O paraguaio parece não estar ciente da gravidade da crise sanitária no país que achou para sediar a Copa América após a desistência de Colômbia e Argentina. O Brasil registra média móvel diária de casos acima de 50 mil desde 25 de fevereiro e acima de 1,8 mil mortes desde 13 de março. Ao todo, já são cerca de 16,5 milhões de infectados e 460 mil vítimas. É o terceiro do mundo em casos e o segundo em mortes.

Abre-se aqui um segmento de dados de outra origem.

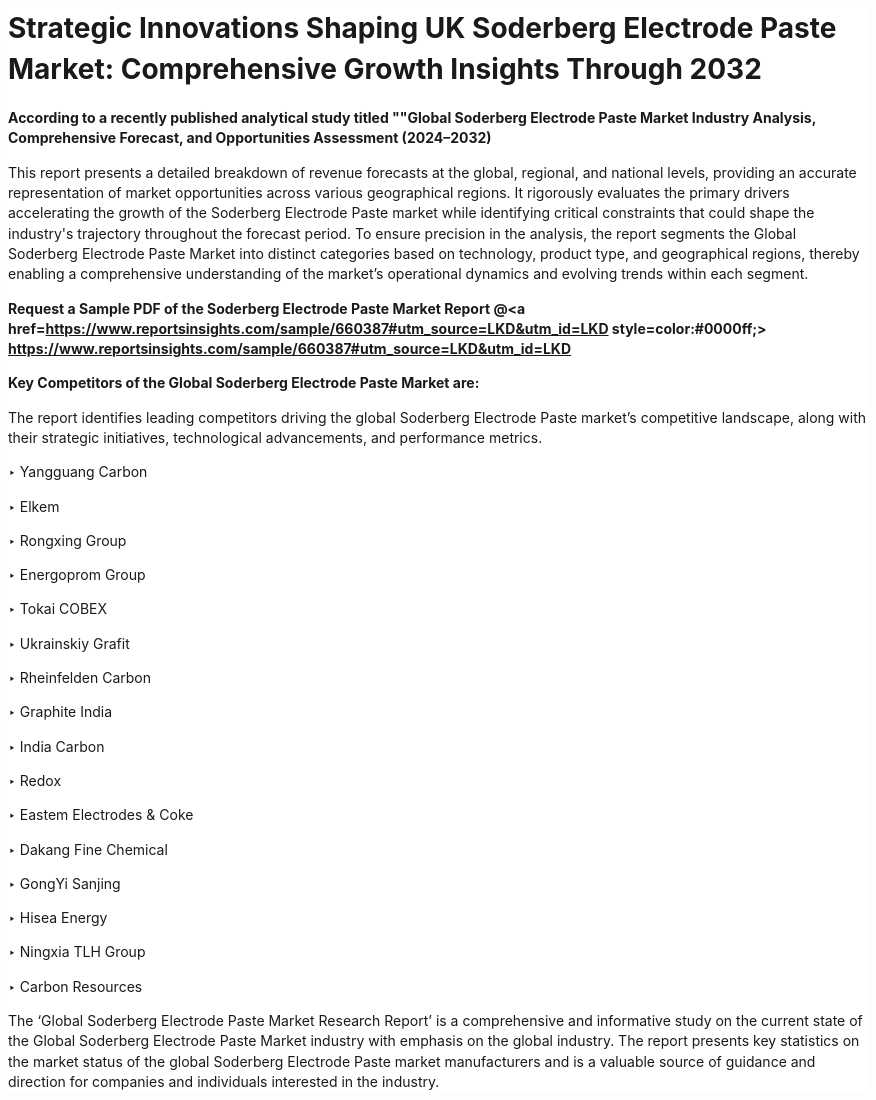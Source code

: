 # Strategic Innovations Shaping UK Soderberg Electrode Paste Market: Comprehensive Growth Insights Through 2032

<strong>According to a recently published analytical study titled ""Global Soderberg Electrode Paste Market Industry Analysis, Comprehensive Forecast, and Opportunities Assessment (2024–2032)</strong>

This report presents a detailed breakdown of revenue forecasts at the global, regional, and national levels, providing an accurate representation of market opportunities across various geographical regions. It rigorously evaluates the primary drivers accelerating the growth of the Soderberg Electrode Paste market while identifying critical constraints that could shape the industry's trajectory throughout the forecast period. To ensure precision in the analysis, the report segments the Global Soderberg Electrode Paste Market into distinct categories based on technology, product type, and geographical regions, thereby enabling a comprehensive understanding of the market’s operational dynamics and evolving trends within each segment.

<strong>Request a Sample PDF of the Soderberg Electrode Paste Market Report </strong><strong>@<a href=https://www.reportsinsights.com/sample/660387#utm_source=LKD&utm_id=LKD style=color:#0000ff;> https://www.reportsinsights.com/sample/660387#utm_source=LKD&utm_id=LKD</a></strong></font>

<strong>Key Competitors of the Global Soderberg Electrode Paste Market are:</strong>

The report identifies leading competitors driving the global Soderberg Electrode Paste market’s competitive landscape, along with their strategic initiatives, technological advancements, and performance metrics.

‣ Yangguang Carbon

‣ Elkem

‣ Rongxing Group

‣ Energoprom Group

‣ Tokai COBEX

‣ Ukrainskiy Grafit

‣ Rheinfelden Carbon

‣ Graphite India

‣ India Carbon

‣ Redox

‣ Eastem Electrodes & Coke

‣ Dakang Fine Chemical

‣ GongYi Sanjing

‣ Hisea Energy

‣ Ningxia TLH Group

‣ Carbon Resources

The ‘Global Soderberg Electrode Paste Market Research Report’ is a comprehensive and informative study on the current state of the Global Soderberg Electrode Paste Market industry with emphasis on the global industry. The report presents key statistics on the market status of the global Soderberg Electrode Paste market manufacturers and is a valuable source of guidance and direction for companies and individuals interested in the industry.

Na América do Sul, apesar de ter aproximadamente o mesmo número de habitantes de todos os vizinhos de continente somados, o Brasil tem cerca de 4 milhões de casos e 147 mil mortes a mais do que todos eles juntos (12 milhões e 315 mil). A Argentina desistiu de receber o torneio justamente por conta da gravidade da pandemia por lá. Com 45 milhões de habitantes, registram 3,8 milhões de casos e 77 mil mortes. Os números são da Worldometers.

Prioridades?

Se foi ágil para receber a Copa América, o governo Bolsonaro andou no sentido oposto para comprar vacinas contra a pandemia da covid-19. Segundo depoimento na CPI da Covid dado pelo CEO regional da Pfizer na América Latina, Carlos Murillo, o presidente e o ex-ministro da Saúde Eduardo Pazuello ignoraram três ofertas apresentadas pela empresa em agosto do ano passado para a aquisição de 70 milhões de doses do imunizante. Os contratos foram assinados somente em 18 de março.

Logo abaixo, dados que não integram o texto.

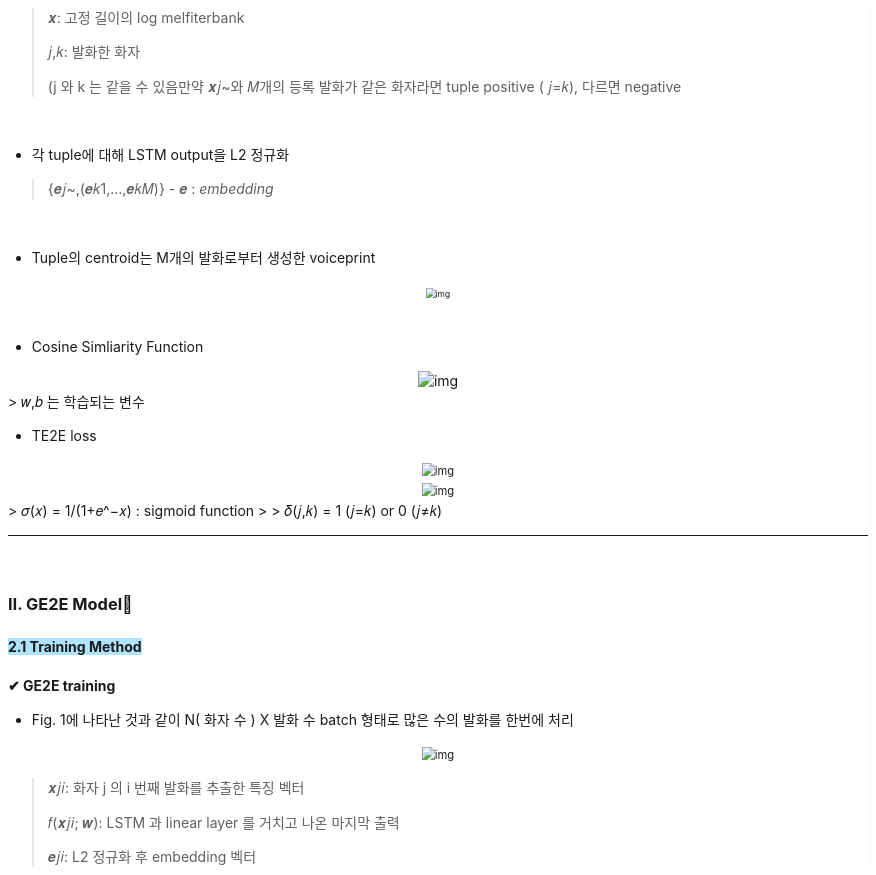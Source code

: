 > 𝒙: 고정 길이의 log melfiterbank
> 
> 𝑗,𝑘: 발화한 화자
> 
> (j 와 k 는 같을 수 있음만약 𝒙𝑗~와 𝑀개의 등록 발화가 같은 화자라면 tuple positive ( 𝑗=𝑘), 다르면 negative

<br/>

- 각 tuple에 대해 LSTM output을 L2 정규화
> {𝒆𝑗~,(𝒆𝑘1,…,𝒆𝑘𝑀)}  - 𝒆 : *embedding*

<br/>

- Tuple의 centroid는 M개의 발화로부터 생성한 voiceprint

<center><img src="https://user-images.githubusercontent.com/46676700/94106000-770a1680-fe75-11ea-9da3-ec0fb39d3869.png" alt="img" style="zoom:60%;" /></center>

<br/>

- Cosine Simliarity Function

<center><img src="https://user-images.githubusercontent.com/46676700/94106049-91dc8b00-fe75-11ea-980c-5e7b6d001a22.png" alt="img" /></center>
> 𝑤,𝑏 는 학습되는 변수

<br/>

- TE2E loss

<center><img src="https://user-images.githubusercontent.com/46676700/94106059-93a64e80-fe75-11ea-8b31-a8b2629cfc6f.png" alt="img" style="zoom:80%;" /></center>
<center><img src="https://user-images.githubusercontent.com/46676700/94106117-ae78c300-fe75-11ea-8bfb-cff4fa7b2e8a.png" alt="img" style="zoom:80%;" /></center>
> 𝜎(𝑥) = 1/(1+𝑒^−𝑥) : sigmoid function
> 
> 𝛿(𝑗,𝑘) = 1 (𝑗=𝑘) or 0 (𝑗≠𝑘)

<br/>


---


<br/>

### Ⅱ. GE2E Model🔎

#### <span style="background-color:#aee4ff">**2.1 Training Method**</span>

**✔  GE2E training**

- Fig. 1에 나타난 것과 같이 N( 화자 수 ) X 발화 수 batch 형태로 많은 수의 발화를 한번에 처리

<center><img src="https://user-images.githubusercontent.com/46676700/94107053-a588f100-fe77-11ea-9812-931dfe797405.png" alt="img" style="zoom: 80%;" /></center>

> 𝒙𝑗𝑖: 화자 j 의 i 번째 발화를 추출한 특징 벡터
> 
> 𝑓(𝒙𝑗𝑖; 𝒘): LSTM 과 linear layer 를 거치고 나온 마지막 출력
> 
> 𝒆𝑗𝑖: L2 정규화 후 embedding 벡터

Murillo também confirmou que o presidente mundial da Pfizer, Albert Bourla, enviou carta ao governo brasileiro, em setembro do ano passado. O documento reafirmava as propostas apresentadas até aquele momento. E explicitava o interesse da empresa em chegar a um acordo com o país. Segundo ele, a correspondência foi endereçada ao presidente Jair Bolsonaro, ao vice-presidente, Hamilton Mourão, ao então chefe da Casa Civil, Braga Neto, e a Pazuello. Também constavam como remetentes o ministro da Economia, Paulo Guedes, e o embaixador brasileiro nos Estados Unidos, Nestor Foster. De acordo com o executivo, não houve resposta a essa comunicação por parte do governo brasileiro.

Escárnio, desrespeito, horror

Além do “tapa na cara” citado por Juca Kfouri e Luís Roberto, profissionais da imprensa esportiva brasileira foram às redes sociais criticar a Copa América no Brasil. “O casamento perfeito entre uma entidade negacionista e um país negacionista. Parabéns aos envolvidos”, disse André Rizek, também do SporTV. Paulo Vinícius Coelho, do mesmo canal, afirmou que a realização do torneio “é desrespeito e merece novo movimento: “Não vai ter Copa América”. Gian Oddi, da ESPN, retuitou um texto do também jornalista Jamil Chade em que ele classifica a decisão como um “escárnio e revela que autoridades – do futebol e da política – simplesmente não respeitam vidas, e nem mortes”.

Milly Lacombe, colunista do UOL, cravou que a “Copa América no Brasil é uma deliquência moral”. Luis Augusto Símon, o Menon, que assina um blog no UOL, qualificou como “escárnio” e “falta de respeito”. Chamou a decisão de Bolsonaro de “risada sobre pilhas de cadáveres” e “horror”. Lívia Laranjeira, repórter do SporTV usou de ironia: “A pandemia acabou?” e Renato Maurício Prado, da Fox Sport, afirmou que “qualquer pessoa de bom-senso sabe que não faz o menor sentido insistir na realização desse torneio mequetrefe (que agora é realizado quase que ano após ano) em meio a uma pandemia que devasta a América do Sul”.